++++ RECORD EXCERPTS

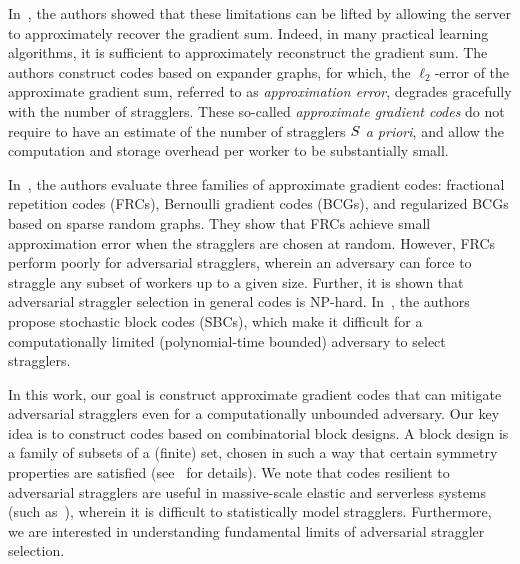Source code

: \documentclass[conference,letterpaper]{IEEEtran}
\begin{document}
In~\cite{Raviv:18}, the authors showed that these limitations can be lifted by allowing the server to approximately recover the gradient sum.
Indeed, in many practical learning algorithms, it is sufficient to approximately reconstruct the gradient sum. 
The authors construct codes based on expander graphs, for which, the $\ell_2$-error of the approximate gradient sum, referred to as {\it approximation error}, degrades gracefully with the number of stragglers.
These so-called {\it approximate gradient codes} 
do not require to have an estimate of the number of stragglers $S$ {\it a priori}, and allow the computation and storage overhead per worker to be substantially small.

In~\cite{CharlesP:17}, the authors evaluate three families of approximate gradient codes: fractional repetition codes (FRCs), Bernoulli gradient codes (BCGs), and regularized BCGs based on sparse random graphs. They show that FRCs achieve small approximation error when the stragglers are chosen at random. However, FRCs perform poorly for adversarial stragglers, wherein an adversary can force to straggle any subset of workers up to a given size. Further, it is shown that adversarial straggler selection in general codes is NP-hard. In~\cite{CharlesP:18}, the authors propose stochastic block codes (SBCs), which make it difficult for a computationally limited (polynomial-time bounded) adversary to select stragglers.

In this work, our goal is construct approximate gradient codes that can mitigate adversarial stragglers even for a computationally unbounded adversary. {Our key idea is to construct codes based on combinatorial block designs. A block design is a family of subsets of a (finite) set, chosen in such a way that certain symmetry properties are satisfied (see~\cite{Stinson:2003} for details)}. We note that codes resilient to adversarial stragglers are useful in massive-scale elastic and serverless systems (such as~\cite{Jonas:17}), wherein it is difficult to statistically model stragglers. Furthermore, we are interested in understanding fundamental limits of adversarial straggler selection. 
\end{document}
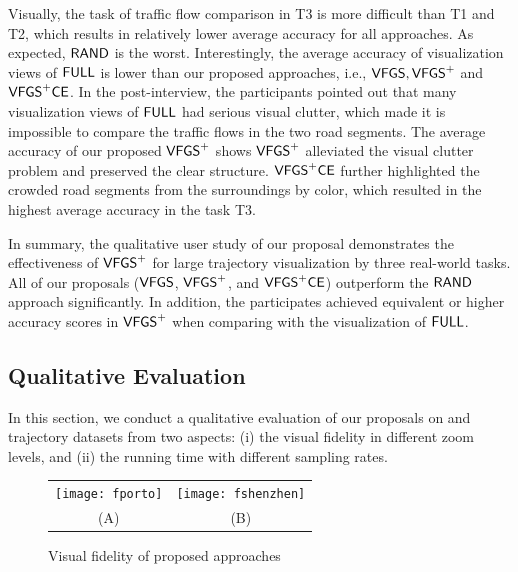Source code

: 

Visually, the task of traffic flow comparison in T3 is more difficult than T1 and T2, which results in relatively lower average accuracy for all approaches.  As expected, $\mathsf{RAND}$ is the worst.
Interestingly, the average accuracy of visualization views of $\mathsf{FULL}$ is lower than our proposed approaches, i.e., $\mathsf{VFGS},\mathsf{VFGS}^{+}$ and $\mathsf{VFGS}^{+}\mathsf{CE}$.
In the post-interview, the participants pointed out that many visualization views of $\mathsf{FULL}$ had serious visual clutter,
which made it is impossible to compare the traffic flows in the two road segments.
The average accuracy of our proposed $\mathsf{VFGS}^{+}$ shows $\mathsf{VFGS}^{+}$ alleviated the visual clutter problem and preserved the clear structure.
$\mathsf{VFGS}^{+}\mathsf{CE}$ further highlighted the crowded road segments from the surroundings by color, which {resulted in} the highest average accuracy in the task T3.

In summary, the qualitative user study of our proposal demonstrates the effectiveness of $\mathsf{VFGS}^{+}$ for large trajectory visualization by three real-world tasks.
All of our proposals ($\mathsf{VFGS}$, $\mathsf{VFGS}^{+}$, and $\mathsf{VFGS}^{+}\mathsf{CE}$) outperform the $\mathsf{RAND}$ approach significantly.
In addition, the participates achieved equivalent or higher accuracy scores in $\mathsf{VFGS}^{+}$ when comparing with the visualization of $\mathsf{FULL}$.

\subsection{Qualitative Evaluation}\label{sec:quality}
In this section, we conduct a qualitative evaluation of our proposals on \pt{} and \sz{} trajectory datasets from two aspects: (i) the visual fidelity in different zoom levels,
and (ii) the running time with different sampling rates.

\begin{figure}
 \centering
 \small
 \begin{tabular}{cc}
   \texttt{[image: fporto]}
   &
   \texttt{[image: fshenzhen]}
   \\
   (A) \pt{}
   &
   (B) \sz{}
 \end{tabular}
 \vspace{-3mm}
 \caption{Visual fidelity of proposed approaches}
 \label{fig:fidelity}
 \vspace{-4mm}
\end{figure}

++++++++

WHAT NEEDS TO BE DONE: Above are the entries. Quote exactly the lines from the one bearing "Visually, the task" through the one bearing "Interestingly, the average".

YOUR RESPONSE:
Visually, the task of traffic flow comparison in T3 is more difficult than T1 and T2, which results in relatively lower average accuracy for all approaches.  As expected, $\mathsf{RAND}$ is the worst.
Interestingly, the average accuracy of visualization views of $\mathsf{FULL}$ is lower than our proposed approaches, i.e., $\mathsf{VFGS},\mathsf{VFGS}^{+}$ and $\mathsf{VFGS}^{+}\mathsf{CE}$.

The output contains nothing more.